For all who embark upon the journey and work of an Annual General Meeting this year, you have done so with generosity, adaptability, and resilience. On behalf of your neighbouring parishes and deaneries, and national Church, I pour out thanksgiving to God for you.

We experience our call to mission and ministry anew each day, and perhaps the extraordinary events of the past year have made us yearn to hear God’s voice and direction more than we have yearned in past. The discipline of engaging an AGM is not simply to fulfill civil and canon law, which they do, it is also a significant moment to be the Body of Christ huddled in an upper room listening to the resurrected master prepare us for a life of mission and ministry.

The last year, albeit difficult, has been for us a time of illumination and discovery; we have discovered fissures in Canadian socio-economic structures, the like of which the most vulnerable have been trying to communicate to us for years. We have rediscovered how privilege, both in the world around and in our Church has hidden these same fissures. Many, if not all of us, have come to a better place of understanding our real need to live interdependently with one another and creation. Yes, a difficult journey, yet one with which gratitude is our first response.

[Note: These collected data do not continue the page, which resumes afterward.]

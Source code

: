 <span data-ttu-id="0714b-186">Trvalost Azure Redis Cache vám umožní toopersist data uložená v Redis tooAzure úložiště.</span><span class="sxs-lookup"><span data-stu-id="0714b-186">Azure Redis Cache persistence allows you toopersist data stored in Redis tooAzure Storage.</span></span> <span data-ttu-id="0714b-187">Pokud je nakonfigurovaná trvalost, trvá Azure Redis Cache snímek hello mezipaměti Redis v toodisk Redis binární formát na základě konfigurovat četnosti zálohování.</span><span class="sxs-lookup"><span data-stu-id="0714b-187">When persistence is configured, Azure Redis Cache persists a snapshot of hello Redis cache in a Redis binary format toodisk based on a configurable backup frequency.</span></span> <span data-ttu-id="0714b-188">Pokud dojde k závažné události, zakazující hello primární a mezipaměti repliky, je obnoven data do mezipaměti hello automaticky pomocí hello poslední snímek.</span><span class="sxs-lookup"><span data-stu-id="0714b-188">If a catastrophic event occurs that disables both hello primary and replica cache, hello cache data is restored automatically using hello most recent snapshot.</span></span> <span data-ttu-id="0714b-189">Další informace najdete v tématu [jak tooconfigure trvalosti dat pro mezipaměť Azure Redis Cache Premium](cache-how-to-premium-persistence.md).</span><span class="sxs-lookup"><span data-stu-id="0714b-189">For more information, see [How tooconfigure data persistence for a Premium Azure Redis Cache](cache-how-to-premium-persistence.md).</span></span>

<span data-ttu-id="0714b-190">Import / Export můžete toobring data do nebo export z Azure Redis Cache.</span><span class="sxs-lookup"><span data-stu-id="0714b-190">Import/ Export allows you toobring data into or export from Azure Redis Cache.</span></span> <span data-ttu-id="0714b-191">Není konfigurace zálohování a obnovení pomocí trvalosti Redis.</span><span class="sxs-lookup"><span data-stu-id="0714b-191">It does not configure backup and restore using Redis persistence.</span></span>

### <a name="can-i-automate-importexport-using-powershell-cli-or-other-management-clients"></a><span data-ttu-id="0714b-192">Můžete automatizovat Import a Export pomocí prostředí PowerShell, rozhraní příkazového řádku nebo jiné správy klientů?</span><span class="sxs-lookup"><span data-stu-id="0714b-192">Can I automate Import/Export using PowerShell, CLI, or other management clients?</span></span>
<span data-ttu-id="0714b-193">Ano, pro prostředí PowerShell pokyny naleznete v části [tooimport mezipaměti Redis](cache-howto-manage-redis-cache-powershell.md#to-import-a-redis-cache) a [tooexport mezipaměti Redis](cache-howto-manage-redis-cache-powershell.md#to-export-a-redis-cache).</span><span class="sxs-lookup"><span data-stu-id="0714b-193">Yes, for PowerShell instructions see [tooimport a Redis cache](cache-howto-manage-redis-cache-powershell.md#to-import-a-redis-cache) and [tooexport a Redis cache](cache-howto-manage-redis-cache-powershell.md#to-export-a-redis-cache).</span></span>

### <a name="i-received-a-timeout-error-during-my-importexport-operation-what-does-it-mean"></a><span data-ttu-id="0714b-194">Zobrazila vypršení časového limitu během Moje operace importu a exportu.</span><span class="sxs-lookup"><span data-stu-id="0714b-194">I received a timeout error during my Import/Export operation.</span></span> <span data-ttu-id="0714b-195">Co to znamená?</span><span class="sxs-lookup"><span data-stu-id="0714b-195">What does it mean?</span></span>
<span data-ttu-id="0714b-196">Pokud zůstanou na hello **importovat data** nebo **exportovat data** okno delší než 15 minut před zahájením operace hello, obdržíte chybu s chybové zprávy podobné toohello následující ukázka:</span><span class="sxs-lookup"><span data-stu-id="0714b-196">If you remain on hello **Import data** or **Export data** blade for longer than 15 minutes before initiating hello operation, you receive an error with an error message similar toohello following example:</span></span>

2021 and 2022 will bring significant challenges, both financially and socially, as we navigate from our lament toward more fully engaging the work God has given. Our collective ministries of The Diocese of Rupert’s Land are essential for the health of every parish, and ministry in Canada generally, and I am speaking particularly of the work of the Urban Indigenous Ministry Developer, the Diocesan Ministry Developer, our contribution through General Synod for Council of the North, and the overall structures of the Anglican Church of Canada that generously resource parish and clergy development. Your generosity in ministry through Common Ministry and Mission when fully realized means that Rupert’s Land Discipleship shall not lack for anything. As one Body in Christ we are indeed gifted with all that is necessary to meet the needs of ministry and mission.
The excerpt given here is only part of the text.